Popularity is not necessarily a gauge of effectiveness, of course. So what’s the science behind mindfulness: Is it really a powerful life-coping skill?
“It’s not a cure-all; it doesn’t take all the problems away,” says Luke Fortney, a family medicine doctor in Madison, Wis., who has conducted clinical studies on the practice. “But it can help reframe our focus around how we approach these stresses.”
Research shows that being mindful can have tangible benefits, such as alleviating chronic pain and helping to curb depression and anxiety. Various studies have linked mindfulness practice to improvements in attention, eating and sleeping habits, weight management, and recovery from substance abuse. Research also suggests that mindfulness can help people cope better with heart disease, breast cancer, fibromyalgia, asthma and other conditions.

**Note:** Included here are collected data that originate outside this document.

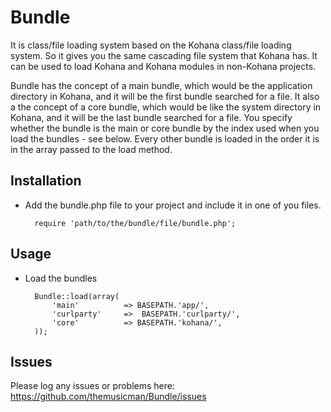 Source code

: # Bundle #

It is class/file loading system based on the Kohana class/file loading system. So it gives you the same cascading file system that Kohana has. It can be used to load Kohana and Kohana modules in non-Kohana projects.  

Bundle has the concept of a main bundle, which would be the application directory in Kohana, and it will be the first bundle searched for a file.  It also a the concept of a core bundle, which would be like the system directory in Kohana, and it will be the last bundle searched for a file. You specify whether the bundle is the main or core bundle by the index used when you load the bundles - see below.  Every other bundle is loaded in the order it is in the array passed to the load method.

## Installation

* Add the bundle.php file to your project and include it in one of you files.  

		require 'path/to/the/bundle/file/bundle.php';
		
## Usage

* Load the bundles

		Bundle::load(array(
			'main' 			=> BASEPATH.'app/',
			'curlparty'		=>	BASEPATH.'curlparty/',
			'core' 			=> BASEPATH.'kohana/',
		));


		
## Issues

Please log any issues or problems here: <https://github.com/themusicman/Bundle/issues>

One way to assess the validity of studies is to do a meta-analysis, a comprehensive review of multiple studies. One such analysis published this year in JAMA Internal Medicine found “moderate evidence” that mindfulness meditation programs can have small but significant effects on anxiety, depression and pain. But the review did not find sufficient evidence that mindfulness could help with other health problems.

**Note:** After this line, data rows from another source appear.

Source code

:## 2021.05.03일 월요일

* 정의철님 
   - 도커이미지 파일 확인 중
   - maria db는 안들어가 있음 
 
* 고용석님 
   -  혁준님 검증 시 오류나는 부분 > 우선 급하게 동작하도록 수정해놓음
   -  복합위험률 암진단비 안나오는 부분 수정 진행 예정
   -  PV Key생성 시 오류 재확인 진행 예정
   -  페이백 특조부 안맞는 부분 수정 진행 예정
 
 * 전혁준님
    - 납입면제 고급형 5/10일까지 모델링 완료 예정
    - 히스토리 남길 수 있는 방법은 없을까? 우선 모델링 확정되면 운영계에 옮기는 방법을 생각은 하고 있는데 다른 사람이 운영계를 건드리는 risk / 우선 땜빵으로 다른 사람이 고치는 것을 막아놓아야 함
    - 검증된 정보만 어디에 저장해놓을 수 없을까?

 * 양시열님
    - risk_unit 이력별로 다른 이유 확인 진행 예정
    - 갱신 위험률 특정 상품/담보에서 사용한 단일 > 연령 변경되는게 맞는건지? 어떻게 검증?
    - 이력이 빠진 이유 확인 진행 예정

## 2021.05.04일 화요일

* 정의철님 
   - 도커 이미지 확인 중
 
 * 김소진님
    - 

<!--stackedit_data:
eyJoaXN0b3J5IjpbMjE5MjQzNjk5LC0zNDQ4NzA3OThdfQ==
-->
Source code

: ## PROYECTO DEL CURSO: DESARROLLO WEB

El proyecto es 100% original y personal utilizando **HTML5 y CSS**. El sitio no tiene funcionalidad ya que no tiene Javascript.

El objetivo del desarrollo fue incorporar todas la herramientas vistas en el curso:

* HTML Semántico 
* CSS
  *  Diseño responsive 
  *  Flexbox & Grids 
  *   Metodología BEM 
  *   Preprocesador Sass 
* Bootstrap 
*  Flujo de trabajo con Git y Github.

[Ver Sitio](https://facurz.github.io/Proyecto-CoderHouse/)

This doesn’t mean that mindfulness can’t help people with other conditions, but just that stronger study designs are needed to know whether it is effective, says Madhav Goyal, an assistant professor of general internal medicine at Johns Hopkins School of Medicine and lead author of the meta-analysis. The important message from the study, he says, is that after evaluating thousands of people, including patients with anxiety, fibromyalgia, low back pain, HIV and heart disease who underwent approximately eight weeks of mindfulness training, “we were seeing a fairly consistent but small effect of improvement in all of those populations for anxiety, depression and pain.”

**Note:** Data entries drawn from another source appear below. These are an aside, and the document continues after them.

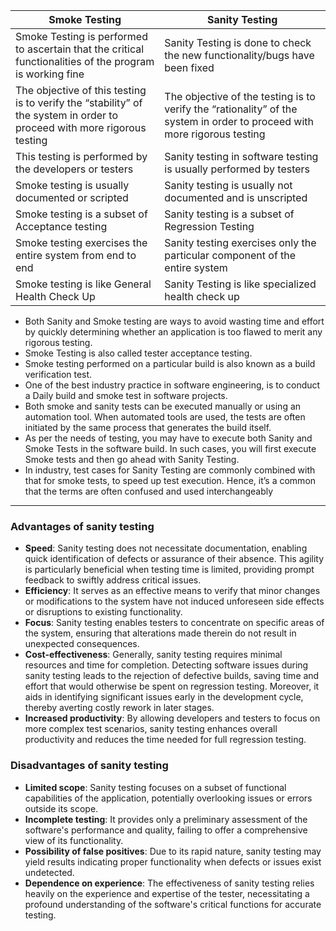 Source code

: | Smoke Testing                                                                                                           | Sanity Testing                                                                                                           |
| ----------------------------------------------------------------------------------------------------------------------- | ------------------------------------------------------------------------------------------------------------------------ |
| Smoke Testing is performed to ascertain that the critical functionalities of the program is working fine                | Sanity Testing is done to check the new functionality/bugs have been fixed                                               |
| The objective of this testing is to verify the “stability” of the system in order to proceed with more rigorous testing | The objective of the testing is to verify the “rationality” of the system in order to proceed with more rigorous testing |
| This testing is performed by the developers or testers                                                                  | Sanity testing in software testing is usually performed by testers                                                       |
| Smoke testing is usually documented or scripted                                                                         | Sanity testing is usually not documented and is unscripted                                                               |
| Smoke testing is a subset of Acceptance testing                                                                         | Sanity testing is a subset of Regression Testing                                                                         |
| Smoke testing exercises the entire system from end to end                                                               | Sanity testing exercises only the particular component of the entire system                                              |
| Smoke testing is like General Health Check Up                                                                           | Sanity Testing is like specialized health check up                                                                       |
- Both Sanity and Smoke testing are ways to avoid wasting time and effort by quickly determining whether an application is too flawed to merit any rigorous testing.
- Smoke Testing is also called tester acceptance testing.
- Smoke testing performed on a particular build is also known as a build verification test.
- One of the best industry practice in software engineering, is to conduct a Daily build and smoke test in software projects.
- Both smoke and sanity tests can be executed manually or using an automation tool. When automated tools are used, the tests are often initiated by the same process that generates the build itself.
- As per the needs of testing, you may have to execute both Sanity and Smoke Tests in the software build. In such cases, you will first execute Smoke tests and then go ahead with Sanity Testing.
- In industry, test cases for Sanity Testing are commonly combined with that for smoke tests, to speed up test execution. Hence, it’s a common that the terms are often confused and used interchangeably
___
### Advantages of sanity testing

- **Speed**: Sanity testing does not necessitate documentation, enabling quick identification of defects or assurance of their absence. This agility is particularly beneficial when testing time is limited, providing prompt feedback to swiftly address critical issues.
- **Efficiency**: It serves as an effective means to verify that minor changes or modifications to the system have not induced unforeseen side effects or disruptions to existing functionality.
- **Focus**: Sanity testing enables testers to concentrate on specific areas of the system, ensuring that alterations made therein do not result in unexpected consequences.
- **Cost-effectiveness**: Generally, sanity testing requires minimal resources and time for completion. Detecting software issues during sanity testing leads to the rejection of defective builds, saving time and effort that would otherwise be spent on regression testing. Moreover, it aids in identifying significant issues early in the development cycle, thereby averting costly rework in later stages.
- **Increased productivity**: By allowing developers and testers to focus on more complex test scenarios, sanity testing enhances overall productivity and reduces the time needed for full regression testing.

### Disadvantages of sanity testing

- **Limited scope**: Sanity testing focuses on a subset of functional capabilities of the application, potentially overlooking issues or errors outside its scope.
- **Incomplete testing**: It provides only a preliminary assessment of the software's performance and quality, failing to offer a comprehensive view of its functionality.
- **Possibility of false positives**: Due to its rapid nature, sanity testing may yield results indicating proper functionality when defects or issues exist undetected.
- **Dependence on experience**: The effectiveness of sanity testing relies heavily on the experience and expertise of the tester, necessitating a profound understanding of the software's critical functions for accurate testing.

Brown points out that these moderate reductions are “nothing to sneeze at.” The meta-analysis demonstrates “that the average person may be able to cut back on anti-anxiety, antidepressant or other medications they are taking, which is not insignificant given the side effects and other issues such as tolerance that many psychotropic medications have,” he says. And as the authors note in their paper: “these small effects are comparable with what would be expected from the use of an antidepressant in a primary care population but without the associated toxicities.”
Last year, Brown published one of the first studies to look at how mindfulness practice affects the early unfolding of emotional reactions. By studying how brain waves change in response to emotional stimuli such as unpleasant images, he and his colleagues found that individuals deemed to be more mindful had lower stress responses than less-mindful individuals.
Mindfulness practice seems to alter how emotional centers in the brain are activated, Brown says. “Rather than simply helping people cope better with negative emotions and stress — which is certainly important — mindfulness seems to help inoculate against the arising of stress in the first place.”
The beauty of mindfulness is that once it’s learned, it can be done easily, while doing other things. “It’s something that can be applied under any kind of circumstance: washing the dishes, doing child care, driving, sitting in front of the computer,” Brown says.
As the mother of three young children, I find this to be perhaps its greatest appeal. It’s empowering to be able to step back, pause to assess the situation — however stressful it is — and recognize what I’m feeling. Then I can choose how to respond rather than letting my response happen to me.